### [Exercise description]
Give back the lines of the entries below exactly as written, from the first line to the line holding "### October 9, 2019", both included, with the pictures omitted.

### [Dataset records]
■ ■ ■

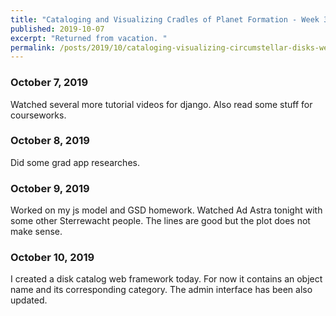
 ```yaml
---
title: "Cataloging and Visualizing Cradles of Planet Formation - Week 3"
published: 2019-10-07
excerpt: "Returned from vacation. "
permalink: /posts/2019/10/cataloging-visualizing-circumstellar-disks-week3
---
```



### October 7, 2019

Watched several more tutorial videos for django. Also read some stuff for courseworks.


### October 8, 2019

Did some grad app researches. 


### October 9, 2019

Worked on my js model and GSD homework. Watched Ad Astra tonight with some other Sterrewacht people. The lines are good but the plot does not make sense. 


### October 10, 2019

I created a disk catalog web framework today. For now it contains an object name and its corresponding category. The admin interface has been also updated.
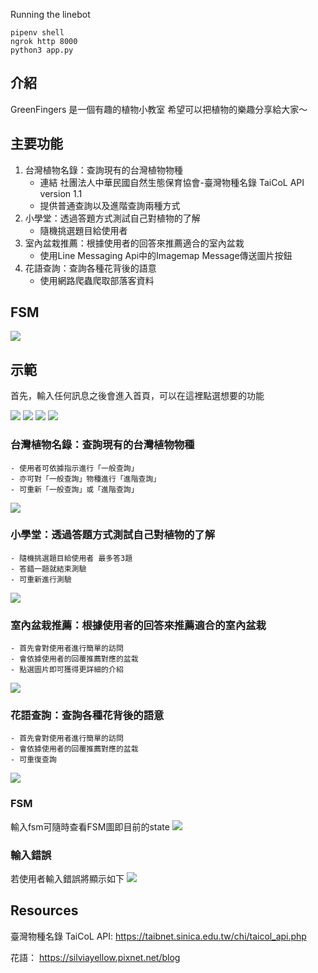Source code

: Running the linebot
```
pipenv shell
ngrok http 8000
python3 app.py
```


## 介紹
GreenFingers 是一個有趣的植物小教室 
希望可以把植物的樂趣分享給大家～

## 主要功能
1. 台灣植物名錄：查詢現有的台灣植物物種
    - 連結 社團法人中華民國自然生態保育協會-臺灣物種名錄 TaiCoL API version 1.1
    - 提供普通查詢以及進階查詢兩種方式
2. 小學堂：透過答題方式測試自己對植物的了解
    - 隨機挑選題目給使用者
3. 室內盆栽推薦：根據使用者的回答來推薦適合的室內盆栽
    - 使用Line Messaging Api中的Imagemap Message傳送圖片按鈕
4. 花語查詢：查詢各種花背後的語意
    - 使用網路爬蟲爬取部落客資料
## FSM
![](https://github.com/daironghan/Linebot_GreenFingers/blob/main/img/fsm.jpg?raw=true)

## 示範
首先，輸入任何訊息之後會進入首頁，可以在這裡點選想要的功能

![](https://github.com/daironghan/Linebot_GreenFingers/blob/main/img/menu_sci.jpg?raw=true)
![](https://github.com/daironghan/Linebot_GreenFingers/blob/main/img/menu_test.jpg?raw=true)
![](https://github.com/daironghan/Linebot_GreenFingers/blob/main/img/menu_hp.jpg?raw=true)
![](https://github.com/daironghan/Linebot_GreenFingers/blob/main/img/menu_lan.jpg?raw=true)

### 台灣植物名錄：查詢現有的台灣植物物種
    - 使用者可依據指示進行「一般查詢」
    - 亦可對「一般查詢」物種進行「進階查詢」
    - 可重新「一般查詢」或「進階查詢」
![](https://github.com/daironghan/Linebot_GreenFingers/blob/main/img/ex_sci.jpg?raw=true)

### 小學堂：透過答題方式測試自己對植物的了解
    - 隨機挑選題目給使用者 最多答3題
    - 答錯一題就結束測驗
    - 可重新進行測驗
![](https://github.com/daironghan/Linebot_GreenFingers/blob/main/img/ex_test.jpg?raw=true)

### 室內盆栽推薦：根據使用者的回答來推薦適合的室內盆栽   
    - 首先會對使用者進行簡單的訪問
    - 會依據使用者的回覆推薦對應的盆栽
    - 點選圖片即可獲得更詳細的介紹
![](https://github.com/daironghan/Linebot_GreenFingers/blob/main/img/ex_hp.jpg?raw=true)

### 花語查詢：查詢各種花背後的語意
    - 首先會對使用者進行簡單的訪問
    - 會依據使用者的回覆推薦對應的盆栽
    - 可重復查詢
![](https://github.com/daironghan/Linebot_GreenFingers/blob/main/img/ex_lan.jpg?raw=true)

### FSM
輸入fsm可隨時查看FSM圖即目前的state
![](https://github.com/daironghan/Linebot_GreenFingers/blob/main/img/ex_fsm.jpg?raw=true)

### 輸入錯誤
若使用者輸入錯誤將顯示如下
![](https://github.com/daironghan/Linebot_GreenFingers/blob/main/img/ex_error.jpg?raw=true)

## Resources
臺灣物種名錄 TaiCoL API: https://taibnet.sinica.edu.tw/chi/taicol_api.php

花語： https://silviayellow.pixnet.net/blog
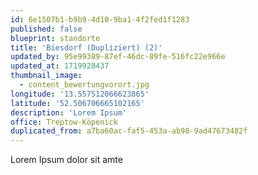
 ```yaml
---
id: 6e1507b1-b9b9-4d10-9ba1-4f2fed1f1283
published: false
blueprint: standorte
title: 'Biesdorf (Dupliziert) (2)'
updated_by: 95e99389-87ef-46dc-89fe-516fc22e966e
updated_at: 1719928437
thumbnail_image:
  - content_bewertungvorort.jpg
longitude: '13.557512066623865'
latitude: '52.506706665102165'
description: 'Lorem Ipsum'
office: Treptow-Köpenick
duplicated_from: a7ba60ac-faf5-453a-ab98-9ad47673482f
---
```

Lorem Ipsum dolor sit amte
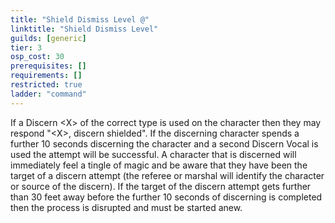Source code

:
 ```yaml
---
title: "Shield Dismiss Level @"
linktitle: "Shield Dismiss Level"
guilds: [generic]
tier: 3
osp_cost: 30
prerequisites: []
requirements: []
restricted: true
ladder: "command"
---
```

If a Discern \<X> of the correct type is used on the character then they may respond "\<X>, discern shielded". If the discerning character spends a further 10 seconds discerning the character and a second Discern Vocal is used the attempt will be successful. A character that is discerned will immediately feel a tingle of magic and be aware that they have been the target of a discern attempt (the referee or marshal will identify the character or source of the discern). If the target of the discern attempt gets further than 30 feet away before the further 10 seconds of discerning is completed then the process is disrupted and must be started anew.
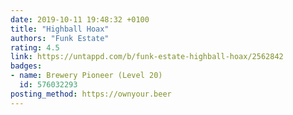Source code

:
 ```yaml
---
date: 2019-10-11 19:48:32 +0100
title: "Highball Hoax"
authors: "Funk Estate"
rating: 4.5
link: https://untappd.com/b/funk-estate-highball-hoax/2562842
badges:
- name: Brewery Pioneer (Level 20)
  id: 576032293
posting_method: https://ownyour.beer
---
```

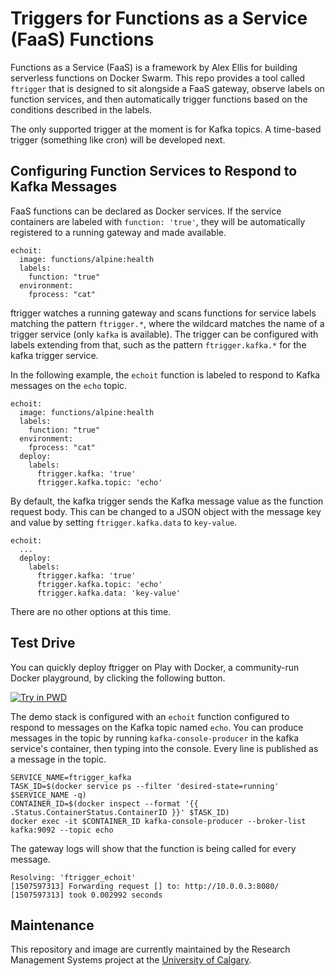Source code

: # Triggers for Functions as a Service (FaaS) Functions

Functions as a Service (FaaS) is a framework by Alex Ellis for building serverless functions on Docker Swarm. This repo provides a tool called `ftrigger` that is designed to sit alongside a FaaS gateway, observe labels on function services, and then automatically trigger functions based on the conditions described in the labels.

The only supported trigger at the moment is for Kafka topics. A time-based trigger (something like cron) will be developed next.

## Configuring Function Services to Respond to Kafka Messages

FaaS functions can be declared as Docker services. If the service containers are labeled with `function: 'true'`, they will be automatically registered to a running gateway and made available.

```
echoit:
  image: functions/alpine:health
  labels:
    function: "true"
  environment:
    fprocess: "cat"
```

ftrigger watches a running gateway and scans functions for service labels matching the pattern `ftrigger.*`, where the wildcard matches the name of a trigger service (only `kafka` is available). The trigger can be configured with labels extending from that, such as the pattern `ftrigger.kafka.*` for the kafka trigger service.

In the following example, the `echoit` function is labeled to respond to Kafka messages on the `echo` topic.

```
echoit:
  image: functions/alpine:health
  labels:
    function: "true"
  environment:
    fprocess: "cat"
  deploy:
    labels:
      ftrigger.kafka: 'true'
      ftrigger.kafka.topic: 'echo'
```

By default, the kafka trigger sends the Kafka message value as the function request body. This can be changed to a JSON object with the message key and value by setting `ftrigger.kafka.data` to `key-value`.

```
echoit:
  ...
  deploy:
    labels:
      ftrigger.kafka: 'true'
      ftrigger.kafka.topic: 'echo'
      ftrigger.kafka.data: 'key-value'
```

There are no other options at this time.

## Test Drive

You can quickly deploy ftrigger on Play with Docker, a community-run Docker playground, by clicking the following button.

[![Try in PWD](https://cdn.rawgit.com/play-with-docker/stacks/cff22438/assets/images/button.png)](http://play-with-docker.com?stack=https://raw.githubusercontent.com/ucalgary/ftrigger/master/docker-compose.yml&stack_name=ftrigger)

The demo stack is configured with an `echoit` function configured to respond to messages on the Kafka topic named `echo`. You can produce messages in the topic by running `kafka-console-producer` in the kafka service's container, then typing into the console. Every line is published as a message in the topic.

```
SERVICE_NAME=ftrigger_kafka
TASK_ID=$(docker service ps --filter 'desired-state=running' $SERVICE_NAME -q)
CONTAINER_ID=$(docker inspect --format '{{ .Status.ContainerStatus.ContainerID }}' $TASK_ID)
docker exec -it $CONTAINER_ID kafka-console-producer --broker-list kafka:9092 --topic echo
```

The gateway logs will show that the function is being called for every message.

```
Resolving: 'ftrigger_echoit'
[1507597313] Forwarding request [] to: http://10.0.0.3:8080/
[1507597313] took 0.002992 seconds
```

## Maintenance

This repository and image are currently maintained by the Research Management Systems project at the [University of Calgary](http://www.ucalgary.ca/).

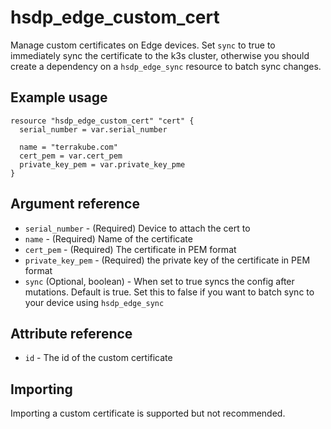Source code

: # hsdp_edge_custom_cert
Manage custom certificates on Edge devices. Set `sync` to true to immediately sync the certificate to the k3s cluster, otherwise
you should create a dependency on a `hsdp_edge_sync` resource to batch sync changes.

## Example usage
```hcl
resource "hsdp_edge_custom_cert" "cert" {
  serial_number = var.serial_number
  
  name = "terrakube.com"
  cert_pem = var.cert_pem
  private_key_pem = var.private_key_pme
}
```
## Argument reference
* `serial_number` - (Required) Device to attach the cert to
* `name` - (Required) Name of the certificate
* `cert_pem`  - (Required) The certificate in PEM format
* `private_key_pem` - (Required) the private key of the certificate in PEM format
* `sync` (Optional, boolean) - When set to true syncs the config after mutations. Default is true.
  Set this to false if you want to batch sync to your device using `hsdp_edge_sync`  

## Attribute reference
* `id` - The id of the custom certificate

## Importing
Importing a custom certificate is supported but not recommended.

■ ■ ■

### [Written answer]
 ```yaml
---
title: "Cataloging and Visualizing Cradles of Planet Formation - Week 3"
published: 2019-10-07
excerpt: "Returned from vacation. "
permalink: /posts/2019/10/cataloging-visualizing-circumstellar-disks-week3
---
```



### October 7, 2019

Watched several more tutorial videos for django. Also read some stuff for courseworks.


### October 8, 2019

Did some grad app researches. 


### October 9, 2019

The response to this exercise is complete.